Joanne Jordan (September 5, 1920 – July 29, 2009) was an American actress and television spokesmodel who appeared in at least 12 films and 200 TV shows.

==Early years==
Jordan's father was a salesman, and she thought that she "inherited that quality". At one point, for less than three months, she and her sister operated a restaurant, The Ranch House. She tried working as a model but had little success because her figure did not match what fashion photographers wanted.

== Career ==
Jordan's debut in commercials occurred on KTLA-TV when she promoted canned tuna during the broadcast of an old film. She appeared in her first network commercial when she had a small role on The George Burns and Gracie Allen Show and was asked to also do a commercial in the program. She was especially nervous during her first 1 1/2 years in that job, when she tried to memorize all of her lines. Then she began reading from cue cards or Teleprompters. She performed in commercials for "products ranging from cosmetics to cigarettes and canned tuna fish". She acknowledged some competition from better-known actresses, but she said that they were at a disadvantage; having played roles so much, they found it difficult to come across as themselves.

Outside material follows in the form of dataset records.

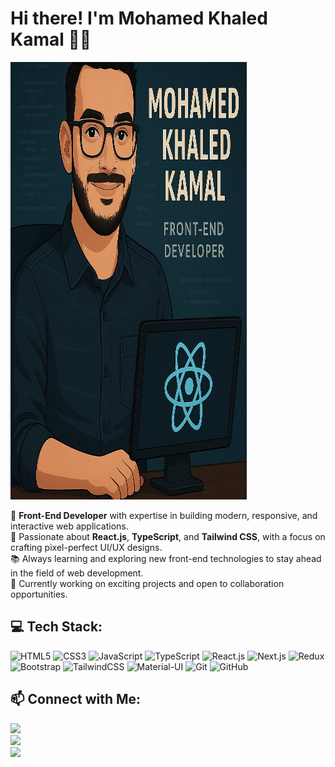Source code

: # Hi there! I'm Mohamed Khaled Kamal 👋🏼

<img src="./Mohamed-Khaled-Developer.png" alt="mypic" width="75%" height="700" />

🚀 **Front-End Developer** with expertise in building modern, responsive, and interactive web applications.  
🎨 Passionate about **React.js**, **TypeScript**, and **Tailwind CSS**, with a focus on crafting pixel-perfect UI/UX designs.  
📚 Always learning and exploring new front-end technologies to stay ahead in the field of web development.  
💼 Currently working on exciting projects and open to collaboration opportunities.

## 💻 Tech Stack:
![HTML5](https://img.shields.io/badge/HTML5-FF5733?style=for-the-badge&logo=html5&logoColor=white)
![CSS3](https://img.shields.io/badge/CSS3-0066B8?style=for-the-badge&logo=css3&logoColor=white)
![JavaScript](https://img.shields.io/badge/JavaScript-F7DF1E?style=for-the-badge&logo=javascript&logoColor=black)
![TypeScript](https://img.shields.io/badge/TypeScript-3178C6?style=for-the-badge&logo=typescript&logoColor=white)
![React.js](https://img.shields.io/badge/React.js-61DAFB?style=for-the-badge&logo=react&logoColor=black)
![Next.js](https://img.shields.io/badge/Next.js-000000?style=for-the-badge&logo=next.js&logoColor=white)
![Redux](https://img.shields.io/badge/Redux-764ABC?style=for-the-badge&logo=redux&logoColor=white)
![Bootstrap](https://img.shields.io/badge/Bootstrap-563D7C?style=for-the-badge&logo=bootstrap&logoColor=white)
![TailwindCSS](https://img.shields.io/badge/TailwindCSS-06B6D4?style=for-the-badge&logo=tailwind-css&logoColor=white)
![Material-UI](https://img.shields.io/badge/Material%20UI-0081CB?style=for-the-badge&logo=material-ui&logoColor=white)
![Git](https://img.shields.io/badge/Git-F05032?style=for-the-badge&logo=git&logoColor=white)
![GitHub](https://img.shields.io/badge/GitHub-181717?style=for-the-badge&logo=github&logoColor=white)


## 📫 Connect with Me:
<a href="https://www.linkedin.com/in/mohamed-khaled-774549219">
  <img src="https://img.shields.io/badge/-LinkedIn-0A66C2?style=flat&logo=linkedin&logoColor=white" height="35" />
</a>
<br/>
<a href="mailto:mo7med.khaled22@gmail.com">
  <img src="https://img.shields.io/badge/-Email-D14836?style=flat&logo=gmail&logoColor=white" height="35" />
</a>
<br/>
<a href="https://github.com/Mohamed-Khaled-Kamal">
  <img src="https://img.shields.io/badge/-GitHub-181717?style=flat&logo=github&logoColor=white" height="35" />
</a>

Her gross income from commercials was approximately $200,000 per year. She continued making them after she became co-host of a Hollywood-based interview program.

Jordan was co-host of Here's Hollywood, an NBC afternoon program that featured interviews and presented celebrities in various settings around Hollywood.

Her film credits include Loophole and Son of Sinbad. She also portrayed Queen Mirtha on the television series Space Patrol. Other TV shows on which she acted included City Detective, Four Star Playhouse, and Racket Squad.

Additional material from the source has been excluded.